Two months ago, I had never built a real app in my life. Sure, I’d been doing business analysis and product management for 7-8 years, but actually writing code? That was for “real developers,” not for someone like me.
Then I stumbled across a Facebook post about Kiro releasing their public beta. I got lucky and snagged early access to their AI-powered development platform. Four hours later, I had a working tarot reading app running on my own domain, complete with Gemini API integration.
And honestly? I still can’t believe it actually worked.
The UI result section of the first Web App I have ever build
The Moment Everything Changed
Let me back up a bit. I was scrolling through a Vietnamese developer Facebook group (you know the ones—where everyone asks the same React questions over and over) when someone posted about Kiro’s free beta. I’d heard whispers about “vibe coding” but thought it was just another Silicon Valley buzzword.
But something made me click that registration link. Maybe it was curiosity. Maybe it was the fact that I’d been sitting on app ideas for years but never had the technical skills to build them.
Three days later, I got the acceptance email. And that’s when my whole perspective on software development changed forever.
The Spec-Driven Development (SDD) Process (Or: How I Learned to Stop Worrying and Love Requirements)
Here’s what I didn’t expect: Kiro didn’t just let me type “build me an app” and magically spit out code. It forced me to think like a product manager first, developer second.
The process started with something I was actually familiar with—writing requirements. But this time, instead of handing them off to a development team, I was working directly with an AI agent that could actually build what I described.
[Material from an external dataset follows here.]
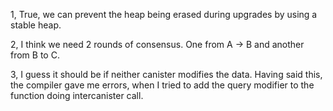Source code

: 1, True, we can prevent the heap being erased during upgrades by using a stable heap.

2, I think we need 2 rounds of consensus. One from A -> B and another from B to C.

3, I guess it should be if neither canister modifies the data. Having said this, the compiler gave me errors, when I tried to add the query modifier to the function doing intercanister call.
The workflow looked like this:
High-level product vision – What does this app do for users?
Detailed requirements – What specific features and behaviors?
System design – How should the pieces fit together?
Task breakdown – Step-by-step implementation plan
Execution – AI builds while I provide context and feedback
And you know what? This felt natural to me. I’d been doing the first four steps for years. The only difference was that step 5 actually resulted in working code instead of developer estimates and sprint planning meetings.
My First App: A Tarot Reading Experience (With Some Questionable Design Choices)
For my first project, I decided to build something personal—a tarot reading app that combined traditional divination with Vietnamese spiritual elements. The concept was simple: users input their name, date of birth, and birth time, then get personalized tarot and I-Ching readings powered by Gemini AI.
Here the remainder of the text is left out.